### Work instruction
Write out everything in the records exactly, apart from the pictures.

*** Opening Materials provided ***

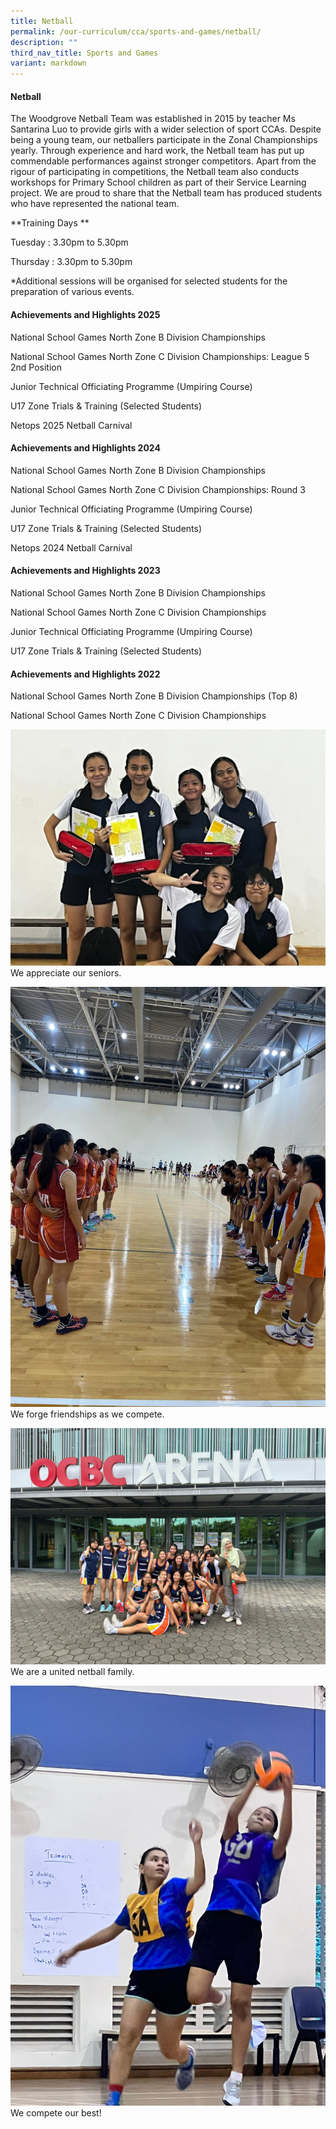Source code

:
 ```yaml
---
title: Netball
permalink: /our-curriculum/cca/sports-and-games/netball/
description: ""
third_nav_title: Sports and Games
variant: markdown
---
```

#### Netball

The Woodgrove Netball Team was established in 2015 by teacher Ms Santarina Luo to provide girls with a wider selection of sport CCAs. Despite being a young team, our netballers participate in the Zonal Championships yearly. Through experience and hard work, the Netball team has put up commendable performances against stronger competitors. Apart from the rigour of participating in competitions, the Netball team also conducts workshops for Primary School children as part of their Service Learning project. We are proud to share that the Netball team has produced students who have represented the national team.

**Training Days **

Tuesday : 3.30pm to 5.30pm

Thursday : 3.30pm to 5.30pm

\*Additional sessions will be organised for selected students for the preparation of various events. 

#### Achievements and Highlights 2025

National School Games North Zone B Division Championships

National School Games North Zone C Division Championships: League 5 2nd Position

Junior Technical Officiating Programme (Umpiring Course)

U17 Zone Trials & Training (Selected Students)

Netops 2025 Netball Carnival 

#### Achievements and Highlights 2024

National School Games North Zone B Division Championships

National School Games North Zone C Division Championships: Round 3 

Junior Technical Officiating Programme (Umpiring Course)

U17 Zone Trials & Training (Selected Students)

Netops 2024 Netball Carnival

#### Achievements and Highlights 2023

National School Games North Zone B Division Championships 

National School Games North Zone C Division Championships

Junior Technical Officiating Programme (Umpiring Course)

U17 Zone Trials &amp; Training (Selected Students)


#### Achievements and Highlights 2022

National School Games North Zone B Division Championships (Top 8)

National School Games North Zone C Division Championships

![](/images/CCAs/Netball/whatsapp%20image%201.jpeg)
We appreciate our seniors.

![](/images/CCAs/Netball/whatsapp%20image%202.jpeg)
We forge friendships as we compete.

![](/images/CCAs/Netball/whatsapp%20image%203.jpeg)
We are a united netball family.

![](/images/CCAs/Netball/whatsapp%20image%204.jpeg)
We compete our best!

*** Closing Materials provided ***

### Task output
Source code

:
 ```yaml
---
title: Netball
permalink: /our-curriculum/cca/sports-and-games/netball/
description: ""
third_nav_title: Sports and Games
variant: markdown
---
```

#### Netball

The Woodgrove Netball Team was established in 2015 by teacher Ms Santarina Luo to provide girls with a wider selection of sport CCAs. Despite being a young team, our netballers participate in the Zonal Championships yearly. Through experience and hard work, the Netball team has put up commendable performances against stronger competitors. Apart from the rigour of participating in competitions, the Netball team also conducts workshops for Primary School children as part of their Service Learning project. We are proud to share that the Netball team has produced students who have represented the national team.

**Training Days **

Tuesday : 3.30pm to 5.30pm

Thursday : 3.30pm to 5.30pm

\*Additional sessions will be organised for selected students for the preparation of various events. 

#### Achievements and Highlights 2025

National School Games North Zone B Division Championships

National School Games North Zone C Division Championships: League 5 2nd Position

Junior Technical Officiating Programme (Umpiring Course)

U17 Zone Trials & Training (Selected Students)

Netops 2025 Netball Carnival 

#### Achievements and Highlights 2024

National School Games North Zone B Division Championships

National School Games North Zone C Division Championships: Round 3 

Junior Technical Officiating Programme (Umpiring Course)

U17 Zone Trials & Training (Selected Students)

Netops 2024 Netball Carnival

#### Achievements and Highlights 2023

National School Games North Zone B Division Championships 

National School Games North Zone C Division Championships

Junior Technical Officiating Programme (Umpiring Course)

U17 Zone Trials &amp; Training (Selected Students)


#### Achievements and Highlights 2022

National School Games North Zone B Division Championships (Top 8)

National School Games North Zone C Division Championships

![](/images/CCAs/Netball/whatsapp%20image%201.jpeg)
We appreciate our seniors.

![](/images/CCAs/Netball/whatsapp%20image%202.jpeg)
We forge friendships as we compete.

![](/images/CCAs/Netball/whatsapp%20image%203.jpeg)
We are a united netball family.

![](/images/CCAs/Netball/whatsapp%20image%204.jpeg)
We compete our best!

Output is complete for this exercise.